[Directions for this task] Your task is to print every entry below exactly as given.

(Saved data entries)
-- Opening Marker --

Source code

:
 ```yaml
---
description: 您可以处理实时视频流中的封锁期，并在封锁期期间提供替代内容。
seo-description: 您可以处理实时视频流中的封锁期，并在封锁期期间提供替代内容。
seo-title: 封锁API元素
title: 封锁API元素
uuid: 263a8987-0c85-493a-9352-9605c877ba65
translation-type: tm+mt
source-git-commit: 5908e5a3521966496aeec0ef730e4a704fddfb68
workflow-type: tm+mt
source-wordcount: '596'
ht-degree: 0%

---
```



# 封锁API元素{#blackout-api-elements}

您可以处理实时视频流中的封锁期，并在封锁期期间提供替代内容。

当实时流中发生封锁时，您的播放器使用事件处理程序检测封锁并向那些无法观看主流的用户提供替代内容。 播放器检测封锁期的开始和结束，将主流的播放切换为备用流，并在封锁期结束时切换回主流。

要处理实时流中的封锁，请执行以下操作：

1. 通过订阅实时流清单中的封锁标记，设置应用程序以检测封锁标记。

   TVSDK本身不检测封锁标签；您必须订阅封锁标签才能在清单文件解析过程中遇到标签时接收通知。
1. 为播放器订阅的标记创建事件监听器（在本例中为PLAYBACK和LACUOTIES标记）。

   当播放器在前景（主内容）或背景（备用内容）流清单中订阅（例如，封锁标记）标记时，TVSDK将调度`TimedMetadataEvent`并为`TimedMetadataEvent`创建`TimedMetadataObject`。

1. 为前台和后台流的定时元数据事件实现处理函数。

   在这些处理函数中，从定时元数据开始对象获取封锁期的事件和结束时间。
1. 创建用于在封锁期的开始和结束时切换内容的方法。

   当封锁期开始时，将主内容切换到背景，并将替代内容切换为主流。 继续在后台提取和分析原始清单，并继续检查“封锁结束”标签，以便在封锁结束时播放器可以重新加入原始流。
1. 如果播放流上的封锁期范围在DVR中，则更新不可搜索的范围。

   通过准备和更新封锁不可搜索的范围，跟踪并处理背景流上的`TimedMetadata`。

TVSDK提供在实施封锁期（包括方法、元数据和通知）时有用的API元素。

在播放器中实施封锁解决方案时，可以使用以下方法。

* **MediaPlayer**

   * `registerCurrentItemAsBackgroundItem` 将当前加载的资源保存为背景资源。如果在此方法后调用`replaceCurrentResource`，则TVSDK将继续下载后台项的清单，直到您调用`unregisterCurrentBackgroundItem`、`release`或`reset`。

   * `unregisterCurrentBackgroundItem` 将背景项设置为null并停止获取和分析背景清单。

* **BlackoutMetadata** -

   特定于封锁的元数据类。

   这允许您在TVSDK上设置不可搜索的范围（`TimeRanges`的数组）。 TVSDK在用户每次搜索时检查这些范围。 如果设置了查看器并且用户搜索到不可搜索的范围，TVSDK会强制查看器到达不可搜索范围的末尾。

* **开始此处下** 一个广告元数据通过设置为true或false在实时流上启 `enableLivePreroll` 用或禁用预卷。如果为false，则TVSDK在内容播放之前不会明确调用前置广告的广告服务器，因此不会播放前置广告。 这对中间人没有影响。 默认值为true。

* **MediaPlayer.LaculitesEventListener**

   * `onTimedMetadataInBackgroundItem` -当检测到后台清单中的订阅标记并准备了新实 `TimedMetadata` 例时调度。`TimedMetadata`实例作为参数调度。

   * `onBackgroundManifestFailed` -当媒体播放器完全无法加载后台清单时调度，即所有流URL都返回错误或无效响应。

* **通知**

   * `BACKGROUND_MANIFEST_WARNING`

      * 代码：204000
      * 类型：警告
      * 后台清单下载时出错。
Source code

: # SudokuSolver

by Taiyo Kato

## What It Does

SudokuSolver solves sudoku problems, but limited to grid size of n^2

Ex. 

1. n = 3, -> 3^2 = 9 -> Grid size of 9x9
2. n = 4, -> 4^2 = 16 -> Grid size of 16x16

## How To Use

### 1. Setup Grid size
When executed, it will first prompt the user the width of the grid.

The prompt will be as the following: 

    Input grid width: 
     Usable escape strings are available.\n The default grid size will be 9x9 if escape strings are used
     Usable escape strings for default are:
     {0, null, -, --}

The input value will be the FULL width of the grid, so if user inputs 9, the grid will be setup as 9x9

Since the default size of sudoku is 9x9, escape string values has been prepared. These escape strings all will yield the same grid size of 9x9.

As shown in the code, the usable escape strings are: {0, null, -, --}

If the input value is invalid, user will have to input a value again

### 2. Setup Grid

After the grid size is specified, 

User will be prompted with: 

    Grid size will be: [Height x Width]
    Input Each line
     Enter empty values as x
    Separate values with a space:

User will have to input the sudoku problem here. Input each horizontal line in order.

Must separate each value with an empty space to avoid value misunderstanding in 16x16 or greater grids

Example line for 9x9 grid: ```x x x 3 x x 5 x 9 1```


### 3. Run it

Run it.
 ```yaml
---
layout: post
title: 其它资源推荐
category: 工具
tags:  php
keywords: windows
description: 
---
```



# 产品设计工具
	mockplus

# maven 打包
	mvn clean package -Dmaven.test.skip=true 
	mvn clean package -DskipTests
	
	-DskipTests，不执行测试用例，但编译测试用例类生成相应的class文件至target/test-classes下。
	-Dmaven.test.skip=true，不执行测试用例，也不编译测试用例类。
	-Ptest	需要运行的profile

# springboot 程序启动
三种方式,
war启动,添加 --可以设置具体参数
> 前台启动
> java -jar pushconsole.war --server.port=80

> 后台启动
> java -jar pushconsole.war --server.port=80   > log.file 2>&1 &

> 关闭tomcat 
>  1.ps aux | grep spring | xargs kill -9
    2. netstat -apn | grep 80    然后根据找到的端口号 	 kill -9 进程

-- Closing Marker --

[Answer box]
Source code

:
 ```yaml
---
description: 您可以处理实时视频流中的封锁期，并在封锁期期间提供替代内容。
seo-description: 您可以处理实时视频流中的封锁期，并在封锁期期间提供替代内容。
seo-title: 封锁API元素
title: 封锁API元素
uuid: 263a8987-0c85-493a-9352-9605c877ba65
translation-type: tm+mt
source-git-commit: 5908e5a3521966496aeec0ef730e4a704fddfb68
workflow-type: tm+mt
source-wordcount: '596'
ht-degree: 0%

---
```



# 封锁API元素{#blackout-api-elements}

您可以处理实时视频流中的封锁期，并在封锁期期间提供替代内容。

当实时流中发生封锁时，您的播放器使用事件处理程序检测封锁并向那些无法观看主流的用户提供替代内容。 播放器检测封锁期的开始和结束，将主流的播放切换为备用流，并在封锁期结束时切换回主流。

要处理实时流中的封锁，请执行以下操作：

1. 通过订阅实时流清单中的封锁标记，设置应用程序以检测封锁标记。

   TVSDK本身不检测封锁标签；您必须订阅封锁标签才能在清单文件解析过程中遇到标签时接收通知。
1. 为播放器订阅的标记创建事件监听器（在本例中为PLAYBACK和LACUOTIES标记）。

   当播放器在前景（主内容）或背景（备用内容）流清单中订阅（例如，封锁标记）标记时，TVSDK将调度`TimedMetadataEvent`并为`TimedMetadataEvent`创建`TimedMetadataObject`。

1. 为前台和后台流的定时元数据事件实现处理函数。

   在这些处理函数中，从定时元数据开始对象获取封锁期的事件和结束时间。
1. 创建用于在封锁期的开始和结束时切换内容的方法。

   当封锁期开始时，将主内容切换到背景，并将替代内容切换为主流。 继续在后台提取和分析原始清单，并继续检查“封锁结束”标签，以便在封锁结束时播放器可以重新加入原始流。
1. 如果播放流上的封锁期范围在DVR中，则更新不可搜索的范围。

   通过准备和更新封锁不可搜索的范围，跟踪并处理背景流上的`TimedMetadata`。

TVSDK提供在实施封锁期（包括方法、元数据和通知）时有用的API元素。

在播放器中实施封锁解决方案时，可以使用以下方法。

* **MediaPlayer**

   * `registerCurrentItemAsBackgroundItem` 将当前加载的资源保存为背景资源。如果在此方法后调用`replaceCurrentResource`，则TVSDK将继续下载后台项的清单，直到您调用`unregisterCurrentBackgroundItem`、`release`或`reset`。

   * `unregisterCurrentBackgroundItem` 将背景项设置为null并停止获取和分析背景清单。

* **BlackoutMetadata** -

   特定于封锁的元数据类。

   这允许您在TVSDK上设置不可搜索的范围（`TimeRanges`的数组）。 TVSDK在用户每次搜索时检查这些范围。 如果设置了查看器并且用户搜索到不可搜索的范围，TVSDK会强制查看器到达不可搜索范围的末尾。

* **开始此处下** 一个广告元数据通过设置为true或false在实时流上启 `enableLivePreroll` 用或禁用预卷。如果为false，则TVSDK在内容播放之前不会明确调用前置广告的广告服务器，因此不会播放前置广告。 这对中间人没有影响。 默认值为true。

* **MediaPlayer.LaculitesEventListener**

   * `onTimedMetadataInBackgroundItem` -当检测到后台清单中的订阅标记并准备了新实 `TimedMetadata` 例时调度。`TimedMetadata`实例作为参数调度。

   * `onBackgroundManifestFailed` -当媒体播放器完全无法加载后台清单时调度，即所有流URL都返回错误或无效响应。

* **通知**

   * `BACKGROUND_MANIFEST_WARNING`

      * 代码：204000
      * 类型：警告
      * 后台清单下载时出错。
Source code

: # SudokuSolver

by Taiyo Kato

## What It Does

SudokuSolver solves sudoku problems, but limited to grid size of n^2

Ex. 

1. n = 3, -> 3^2 = 9 -> Grid size of 9x9
2. n = 4, -> 4^2 = 16 -> Grid size of 16x16

## How To Use

### 1. Setup Grid size
When executed, it will first prompt the user the width of the grid.

The prompt will be as the following: 

    Input grid width: 
     Usable escape strings are available.\n The default grid size will be 9x9 if escape strings are used
     Usable escape strings for default are:
     {0, null, -, --}

The input value will be the FULL width of the grid, so if user inputs 9, the grid will be setup as 9x9

Since the default size of sudoku is 9x9, escape string values has been prepared. These escape strings all will yield the same grid size of 9x9.

As shown in the code, the usable escape strings are: {0, null, -, --}

If the input value is invalid, user will have to input a value again

### 2. Setup Grid

After the grid size is specified, 

User will be prompted with: 

    Grid size will be: [Height x Width]
    Input Each line
     Enter empty values as x
    Separate values with a space:

User will have to input the sudoku problem here. Input each horizontal line in order.

Must separate each value with an empty space to avoid value misunderstanding in 16x16 or greater grids

Example line for 9x9 grid: ```x x x 3 x x 5 x 9 1```


### 3. Run it

Run it.
 ```yaml
---
layout: post
title: 其它资源推荐
category: 工具
tags:  php
keywords: windows
description: 
---
```



# 产品设计工具
	mockplus

# maven 打包
	mvn clean package -Dmaven.test.skip=true 
	mvn clean package -DskipTests
	
	-DskipTests，不执行测试用例，但编译测试用例类生成相应的class文件至target/test-classes下。
	-Dmaven.test.skip=true，不执行测试用例，也不编译测试用例类。
	-Ptest	需要运行的profile

# springboot 程序启动
三种方式,
war启动,添加 --可以设置具体参数
> 前台启动
> java -jar pushconsole.war --server.port=80

> 后台启动
> java -jar pushconsole.war --server.port=80   > log.file 2>&1 &

> 关闭tomcat 
>  1.ps aux | grep spring | xargs kill -9
    2. netstat -apn | grep 80    然后根据找到的端口号 	 kill -9 进程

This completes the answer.